Using Hudi with AWS Glue for Cloud Based Data Lakes

Modern data platforms demand scalable, real-time, and cost-effective solutions for ingesting and managing large datasets. Apache Hudi and AWS Glue form a powerful combination to build cloud-native data lakes that support incremental processing, time-travel, and low-latency queries on Amazon S3.

This blog explains how to use Hudi with AWS Glue, covering architecture, configuration, data ingestion pipelines, and integration with the AWS Glue Data Catalog to power cloud-based lakehouse solutions.

Why Use Hudi with AWS Glue?

Apache Hudi adds transactional capabilities to S3 by enabling:

Upserts and deletes on immutable storage
Data versioning and time-travel queries
Efficient incremental data ingestion
Built-in compaction and clustering

AWS Glue provides:

Serverless Spark-based ETL jobs
Native integration with the AWS Glue Data Catalog
Orchestration using Workflows and Triggers
Access to Amazon S3, Athena, and Redshift Spectrum

Together, they enable real-time, governed, and scalable data lake pipelines.

Architecture Overview

The Hudi-on-AWS-Glue architecture consists of:

Amazon S3 as the data lake storage layer
AWS Glue Jobs running Apache Spark with Hudi libraries
Glue Data Catalog as the Hive Metastore
Athena, EMR, or Redshift Spectrum for querying Hudi tables

[Data Ingestion] → [Glue ETL Job w/ Hudi] → [Hudi Table on S3]  
↘  
[Glue Data Catalog]  
↘  
[Athena / EMR / Redshift]  

Setting Up Hudi on AWS Glue

Use Glue 3.0 or later, which supports Apache Spark 3.x and dynamic frame conversion.
Add Hudi dependencies in Glue Job:

Under “Job Parameters” (Glue Studio or Console):

--additional-python-modules  
org.apache.hudi:hudi-spark3-bundle_2.12:0.14.0  

Alternatively, attach a custom Hudi Spark bundle JAR from an S3 path.

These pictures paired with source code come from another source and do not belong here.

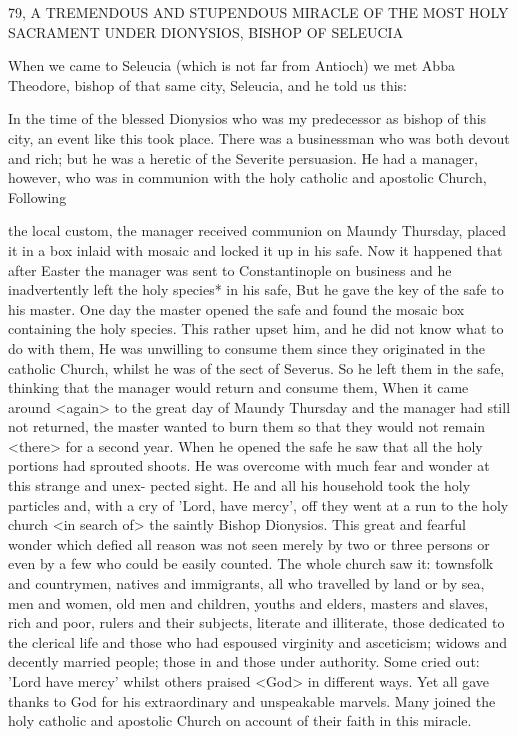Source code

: 79, A TREMENDOUS AND STUPENDOUS MIRACLE
OF THE MOST HOLY SACRAMENT
UNDER DIONYSIOS, BISHOP OF SELEUCIA

When we came to Seleucia (which is not far from Antioch) we met
Abba Theodore, bishop of that same city, Seleucia, and he told us
this:

In the time of the blessed Dionysios who was my predecessor as
bishop of this city, an event like this took place.
There was a
businessman who was both devout and rich; but he was a heretic of
the Severite persuasion.
He had a manager, however, who was in
communion with the holy catholic and apostolic Church, Following

the local custom, the manager received communion on Maundy
Thursday, placed it in a box inlaid with mosaic and locked it up in
his safe.
Now it happened that after Easter the manager was sent to
Constantinople on business and he inadvertently left the holy
species* in his safe, But he gave the key of the safe to his master.
One day the master opened the safe and found the mosaic box
containing the holy species.
This rather upset him, and he did not
know what to do with them, He was unwilling to consume them
since they originated in the catholic Church, whilst he was of the
sect of Severus.
So he left them in the safe, thinking that the
manager would return and consume them, When it came around
<again> to the great day of Maundy Thursday and the manager
had still not returned, the master wanted to burn them so that they
would not remain <there> for a second year.
When he opened the
safe he saw that all the holy portions had sprouted shoots.
He was
overcome with much fear and wonder at this strange and unex-
pected sight.
He and all his household took the holy particles and,
with a cry of 'Lord, have mercy', off they went at a run to the holy
church <in search of> the saintly Bishop Dionysios.
This great and
fearful wonder which defied all reason was not seen merely by two
or three persons or even by a few who could be easily counted.
The
whole church saw it: townsfolk and countrymen, natives and
immigrants, all who travelled by land or by sea, men and women,
old men and children, youths and elders, masters and slaves, rich
and poor, rulers and their subjects, literate and illiterate, those
dedicated to the clerical life and those who had espoused virginity
and asceticism; widows and decently married people; those in and
those under authority.
Some cried out: 'Lord have mercy' whilst
others praised <God> in different ways.
Yet all gave thanks to God
for his extraordinary and unspeakable marvels.
Many joined the
holy catholic and apostolic Church on account of their faith in this
miracle.


Configure IAM roles to access:
- S3 buckets
- Glue Catalog
- CloudWatch for logging

Writing Hudi Tables with AWS Glue

Example Glue PySpark job to write a Copy-on-Write Hudi table:

from pyspark.sql import SparkSession

spark = SparkSession.builder \
.appName("hudi-glue-etl") \
.config("spark.serializer", "org.apache.spark.serializer.KryoSerializer") \
.getOrCreate()

input_df = spark.read.json("s3://input-bucket/events/")

hudi_options = {
'hoodie.table.name': 'event_data',
'hoodie.datasource.write.recordkey.field': 'event_id',
'hoodie.datasource.write.partitionpath.field': 'event_type',
'hoodie.datasource.write.table.name': 'event_data',
'hoodie.datasource.write.operation': 'upsert',
'hoodie.datasource.write.precombine.field': 'event_ts',
'hoodie.datasource.hive_sync.enable': 'true',
'hoodie.datasource.hive_sync.database': 'default',
'hoodie.datasource.hive_sync.table': 'event_data',
'hoodie.datasource.hive_sync.use_jdbc': 'false',
'hoodie.datasource.hive_sync.mode': 'glue',
'hoodie.datasource.write.hive_style_partitioning': 'true'
}

input_df.write.format("hudi"). \
options(**hudi_options). \
mode("append"). \
save("s3://output-bucket/hudi/event_data")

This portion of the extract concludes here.